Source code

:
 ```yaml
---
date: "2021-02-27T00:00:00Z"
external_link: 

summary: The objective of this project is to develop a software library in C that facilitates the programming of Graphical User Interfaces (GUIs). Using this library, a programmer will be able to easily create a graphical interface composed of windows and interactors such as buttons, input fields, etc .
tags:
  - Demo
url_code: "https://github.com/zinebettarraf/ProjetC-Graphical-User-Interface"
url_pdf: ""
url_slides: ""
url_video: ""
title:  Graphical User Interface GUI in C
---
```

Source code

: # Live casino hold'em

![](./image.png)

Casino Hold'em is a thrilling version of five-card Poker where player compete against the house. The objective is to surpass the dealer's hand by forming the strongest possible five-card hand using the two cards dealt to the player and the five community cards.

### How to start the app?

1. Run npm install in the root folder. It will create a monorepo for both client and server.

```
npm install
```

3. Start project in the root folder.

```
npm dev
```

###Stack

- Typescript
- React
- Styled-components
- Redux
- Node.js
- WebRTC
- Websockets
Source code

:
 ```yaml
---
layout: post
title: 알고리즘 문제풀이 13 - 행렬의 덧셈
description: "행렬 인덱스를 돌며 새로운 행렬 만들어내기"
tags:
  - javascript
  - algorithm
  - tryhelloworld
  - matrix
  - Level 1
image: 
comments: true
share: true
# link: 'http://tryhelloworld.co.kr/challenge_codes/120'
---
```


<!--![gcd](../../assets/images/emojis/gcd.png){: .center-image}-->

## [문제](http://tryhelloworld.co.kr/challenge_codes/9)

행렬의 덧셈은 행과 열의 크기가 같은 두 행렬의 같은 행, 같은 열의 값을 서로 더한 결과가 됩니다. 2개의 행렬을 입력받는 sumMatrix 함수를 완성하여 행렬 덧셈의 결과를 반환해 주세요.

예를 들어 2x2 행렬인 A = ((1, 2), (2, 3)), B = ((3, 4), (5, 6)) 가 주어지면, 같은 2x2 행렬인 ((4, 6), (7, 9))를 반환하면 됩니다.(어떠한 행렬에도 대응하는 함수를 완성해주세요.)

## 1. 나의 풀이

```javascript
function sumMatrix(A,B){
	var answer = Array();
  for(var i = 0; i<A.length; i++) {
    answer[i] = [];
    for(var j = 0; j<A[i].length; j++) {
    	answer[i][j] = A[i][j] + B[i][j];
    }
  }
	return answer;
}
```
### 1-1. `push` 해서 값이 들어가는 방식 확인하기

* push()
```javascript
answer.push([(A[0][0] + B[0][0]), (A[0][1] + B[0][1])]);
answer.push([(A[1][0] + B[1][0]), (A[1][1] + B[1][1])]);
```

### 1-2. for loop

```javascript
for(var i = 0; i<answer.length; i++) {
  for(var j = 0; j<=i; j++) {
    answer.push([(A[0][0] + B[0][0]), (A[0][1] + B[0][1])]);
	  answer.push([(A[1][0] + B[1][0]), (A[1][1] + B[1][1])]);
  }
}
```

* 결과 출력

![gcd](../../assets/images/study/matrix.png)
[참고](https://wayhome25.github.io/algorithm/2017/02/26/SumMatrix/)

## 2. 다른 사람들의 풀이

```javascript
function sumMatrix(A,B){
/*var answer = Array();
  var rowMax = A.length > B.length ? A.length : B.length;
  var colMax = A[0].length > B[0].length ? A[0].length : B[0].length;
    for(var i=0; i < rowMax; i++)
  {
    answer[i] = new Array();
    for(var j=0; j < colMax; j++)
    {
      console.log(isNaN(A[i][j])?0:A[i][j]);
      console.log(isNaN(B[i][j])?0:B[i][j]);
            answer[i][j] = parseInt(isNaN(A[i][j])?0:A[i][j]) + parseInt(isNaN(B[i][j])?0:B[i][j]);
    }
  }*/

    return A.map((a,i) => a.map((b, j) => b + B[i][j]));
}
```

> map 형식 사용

***

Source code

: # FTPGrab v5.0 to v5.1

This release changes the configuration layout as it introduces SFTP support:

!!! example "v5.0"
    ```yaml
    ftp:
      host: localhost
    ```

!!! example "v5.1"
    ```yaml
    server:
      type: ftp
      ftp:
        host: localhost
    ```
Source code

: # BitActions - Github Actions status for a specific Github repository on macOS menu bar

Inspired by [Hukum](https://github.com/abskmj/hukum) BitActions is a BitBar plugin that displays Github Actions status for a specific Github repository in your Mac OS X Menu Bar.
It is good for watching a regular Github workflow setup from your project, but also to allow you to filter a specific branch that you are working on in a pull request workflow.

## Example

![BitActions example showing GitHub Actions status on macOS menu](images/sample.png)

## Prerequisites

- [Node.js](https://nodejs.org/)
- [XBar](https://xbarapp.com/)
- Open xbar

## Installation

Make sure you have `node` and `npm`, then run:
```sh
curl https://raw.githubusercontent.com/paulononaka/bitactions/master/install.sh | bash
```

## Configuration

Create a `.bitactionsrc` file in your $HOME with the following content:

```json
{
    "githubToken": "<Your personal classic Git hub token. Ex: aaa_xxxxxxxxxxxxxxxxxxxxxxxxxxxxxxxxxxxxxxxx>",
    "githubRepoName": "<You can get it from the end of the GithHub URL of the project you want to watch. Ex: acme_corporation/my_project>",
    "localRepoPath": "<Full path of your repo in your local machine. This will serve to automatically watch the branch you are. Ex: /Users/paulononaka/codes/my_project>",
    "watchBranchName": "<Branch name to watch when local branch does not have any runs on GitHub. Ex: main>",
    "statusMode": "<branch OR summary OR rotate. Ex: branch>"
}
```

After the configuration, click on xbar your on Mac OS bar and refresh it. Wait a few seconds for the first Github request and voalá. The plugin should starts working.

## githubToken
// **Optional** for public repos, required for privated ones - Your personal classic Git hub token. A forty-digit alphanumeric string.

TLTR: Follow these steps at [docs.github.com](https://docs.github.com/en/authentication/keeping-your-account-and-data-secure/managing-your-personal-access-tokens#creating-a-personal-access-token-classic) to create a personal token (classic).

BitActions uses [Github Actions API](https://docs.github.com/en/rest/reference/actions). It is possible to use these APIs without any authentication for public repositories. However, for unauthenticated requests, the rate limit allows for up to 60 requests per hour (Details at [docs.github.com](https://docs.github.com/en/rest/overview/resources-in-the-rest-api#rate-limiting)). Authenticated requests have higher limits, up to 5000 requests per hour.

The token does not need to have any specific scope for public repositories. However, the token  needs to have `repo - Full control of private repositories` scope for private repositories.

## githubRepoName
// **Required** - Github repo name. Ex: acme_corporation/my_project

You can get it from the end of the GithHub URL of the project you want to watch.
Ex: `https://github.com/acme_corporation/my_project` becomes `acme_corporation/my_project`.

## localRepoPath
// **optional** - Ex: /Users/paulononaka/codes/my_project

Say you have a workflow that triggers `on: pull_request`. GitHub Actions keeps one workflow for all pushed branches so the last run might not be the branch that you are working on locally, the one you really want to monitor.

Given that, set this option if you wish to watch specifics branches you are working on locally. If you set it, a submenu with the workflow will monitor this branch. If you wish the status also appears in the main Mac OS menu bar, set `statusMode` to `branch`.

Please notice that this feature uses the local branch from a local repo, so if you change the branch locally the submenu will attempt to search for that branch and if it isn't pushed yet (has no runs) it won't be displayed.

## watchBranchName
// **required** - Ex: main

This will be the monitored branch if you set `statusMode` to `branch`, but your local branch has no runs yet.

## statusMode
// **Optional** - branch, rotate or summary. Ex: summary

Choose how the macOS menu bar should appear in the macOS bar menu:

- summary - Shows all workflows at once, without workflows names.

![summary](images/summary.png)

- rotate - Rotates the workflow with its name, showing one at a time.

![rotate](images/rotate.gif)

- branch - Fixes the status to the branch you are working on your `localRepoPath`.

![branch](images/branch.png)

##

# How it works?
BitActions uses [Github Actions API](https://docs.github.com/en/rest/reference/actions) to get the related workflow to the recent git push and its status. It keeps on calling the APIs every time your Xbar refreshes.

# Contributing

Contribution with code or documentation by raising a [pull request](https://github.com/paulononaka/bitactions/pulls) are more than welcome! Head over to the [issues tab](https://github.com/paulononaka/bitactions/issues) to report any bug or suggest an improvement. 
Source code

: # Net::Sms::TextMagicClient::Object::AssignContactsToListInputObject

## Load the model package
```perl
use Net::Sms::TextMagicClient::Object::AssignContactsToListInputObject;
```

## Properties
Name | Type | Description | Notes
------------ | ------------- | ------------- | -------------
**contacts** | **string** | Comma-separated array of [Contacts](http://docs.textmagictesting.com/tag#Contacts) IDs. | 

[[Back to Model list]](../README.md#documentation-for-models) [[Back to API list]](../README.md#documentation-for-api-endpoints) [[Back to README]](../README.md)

***

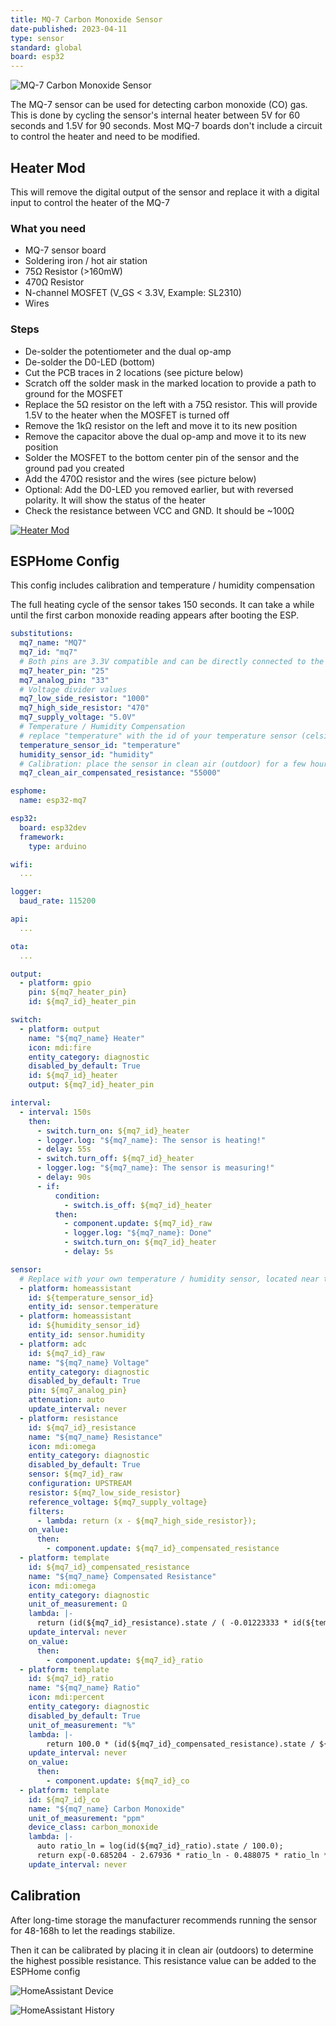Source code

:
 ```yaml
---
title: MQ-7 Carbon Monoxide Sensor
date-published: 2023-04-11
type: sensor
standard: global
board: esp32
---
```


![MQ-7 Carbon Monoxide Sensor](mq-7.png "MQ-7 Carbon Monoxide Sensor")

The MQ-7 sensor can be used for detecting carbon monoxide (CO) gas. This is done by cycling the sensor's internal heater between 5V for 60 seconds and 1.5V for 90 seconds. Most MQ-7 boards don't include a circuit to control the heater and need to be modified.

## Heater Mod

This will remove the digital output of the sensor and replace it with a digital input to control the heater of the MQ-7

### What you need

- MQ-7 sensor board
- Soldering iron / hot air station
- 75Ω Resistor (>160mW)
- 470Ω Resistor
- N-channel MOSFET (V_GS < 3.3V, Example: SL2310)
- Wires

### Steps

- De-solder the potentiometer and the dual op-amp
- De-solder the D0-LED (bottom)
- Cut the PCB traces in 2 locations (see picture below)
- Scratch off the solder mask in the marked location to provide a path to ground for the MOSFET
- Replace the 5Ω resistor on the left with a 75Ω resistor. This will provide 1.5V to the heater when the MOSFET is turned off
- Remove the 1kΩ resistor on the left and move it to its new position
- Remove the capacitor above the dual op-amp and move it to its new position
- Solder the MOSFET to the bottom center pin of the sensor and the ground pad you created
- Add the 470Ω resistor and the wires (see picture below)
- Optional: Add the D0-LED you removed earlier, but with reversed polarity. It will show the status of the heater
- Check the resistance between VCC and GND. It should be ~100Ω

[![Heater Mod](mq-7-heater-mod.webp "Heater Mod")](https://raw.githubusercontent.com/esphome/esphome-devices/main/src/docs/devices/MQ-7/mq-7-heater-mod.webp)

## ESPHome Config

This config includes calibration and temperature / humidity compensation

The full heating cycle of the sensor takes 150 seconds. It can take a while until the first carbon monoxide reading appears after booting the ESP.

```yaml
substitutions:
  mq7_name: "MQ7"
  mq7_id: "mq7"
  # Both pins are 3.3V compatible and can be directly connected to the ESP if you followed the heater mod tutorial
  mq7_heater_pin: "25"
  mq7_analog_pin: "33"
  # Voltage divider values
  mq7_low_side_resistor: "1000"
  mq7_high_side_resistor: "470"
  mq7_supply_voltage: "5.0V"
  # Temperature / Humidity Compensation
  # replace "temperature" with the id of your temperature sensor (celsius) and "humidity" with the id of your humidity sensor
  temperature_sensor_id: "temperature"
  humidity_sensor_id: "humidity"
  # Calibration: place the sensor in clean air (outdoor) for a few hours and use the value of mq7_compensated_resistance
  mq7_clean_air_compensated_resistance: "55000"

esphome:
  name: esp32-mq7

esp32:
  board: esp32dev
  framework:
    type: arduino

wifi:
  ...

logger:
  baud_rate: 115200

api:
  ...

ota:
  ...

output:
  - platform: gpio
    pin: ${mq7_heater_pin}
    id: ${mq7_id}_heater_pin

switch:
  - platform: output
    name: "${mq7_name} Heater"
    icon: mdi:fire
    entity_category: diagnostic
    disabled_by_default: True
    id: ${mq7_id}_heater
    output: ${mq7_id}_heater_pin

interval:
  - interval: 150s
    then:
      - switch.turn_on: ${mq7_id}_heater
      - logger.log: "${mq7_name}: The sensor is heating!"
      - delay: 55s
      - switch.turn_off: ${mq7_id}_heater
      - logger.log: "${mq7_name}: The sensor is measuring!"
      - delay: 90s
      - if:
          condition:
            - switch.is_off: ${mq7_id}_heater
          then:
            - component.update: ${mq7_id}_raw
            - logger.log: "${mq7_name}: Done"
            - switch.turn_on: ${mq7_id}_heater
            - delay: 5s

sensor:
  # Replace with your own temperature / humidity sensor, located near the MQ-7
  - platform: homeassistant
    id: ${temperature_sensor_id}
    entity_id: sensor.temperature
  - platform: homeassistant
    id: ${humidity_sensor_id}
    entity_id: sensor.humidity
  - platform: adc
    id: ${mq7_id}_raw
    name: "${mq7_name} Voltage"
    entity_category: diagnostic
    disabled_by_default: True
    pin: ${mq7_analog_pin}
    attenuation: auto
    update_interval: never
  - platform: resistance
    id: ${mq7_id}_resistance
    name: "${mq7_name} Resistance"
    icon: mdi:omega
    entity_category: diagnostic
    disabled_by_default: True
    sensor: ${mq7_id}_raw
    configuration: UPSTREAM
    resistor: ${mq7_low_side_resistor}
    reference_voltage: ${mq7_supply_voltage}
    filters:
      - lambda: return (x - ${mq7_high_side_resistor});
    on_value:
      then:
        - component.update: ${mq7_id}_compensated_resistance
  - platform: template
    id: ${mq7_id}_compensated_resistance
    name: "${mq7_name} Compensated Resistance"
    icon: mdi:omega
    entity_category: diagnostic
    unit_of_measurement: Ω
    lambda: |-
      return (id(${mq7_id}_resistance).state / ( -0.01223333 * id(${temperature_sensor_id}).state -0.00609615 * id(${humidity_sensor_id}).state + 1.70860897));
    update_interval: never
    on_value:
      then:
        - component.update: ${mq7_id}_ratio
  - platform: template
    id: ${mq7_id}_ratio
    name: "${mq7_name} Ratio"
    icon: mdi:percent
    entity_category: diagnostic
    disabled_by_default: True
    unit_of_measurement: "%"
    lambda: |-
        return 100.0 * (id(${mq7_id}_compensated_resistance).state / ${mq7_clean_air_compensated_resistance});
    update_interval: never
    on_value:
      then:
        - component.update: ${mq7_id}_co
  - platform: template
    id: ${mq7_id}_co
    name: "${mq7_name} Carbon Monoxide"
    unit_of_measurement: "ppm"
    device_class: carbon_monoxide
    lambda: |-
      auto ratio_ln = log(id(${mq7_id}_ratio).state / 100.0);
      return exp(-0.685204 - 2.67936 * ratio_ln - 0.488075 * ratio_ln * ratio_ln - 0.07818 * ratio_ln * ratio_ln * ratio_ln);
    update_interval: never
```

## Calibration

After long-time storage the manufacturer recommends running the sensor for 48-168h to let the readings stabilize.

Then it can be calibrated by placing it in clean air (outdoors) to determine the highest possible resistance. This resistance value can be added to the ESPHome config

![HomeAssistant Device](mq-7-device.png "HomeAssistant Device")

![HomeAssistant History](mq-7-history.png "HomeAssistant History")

***

◆ **ABOUT THIS EXERCISE**: In the listing, how many lines hold "logger"? Answer with a bare number.

◆ **RESULT BELOW**: 4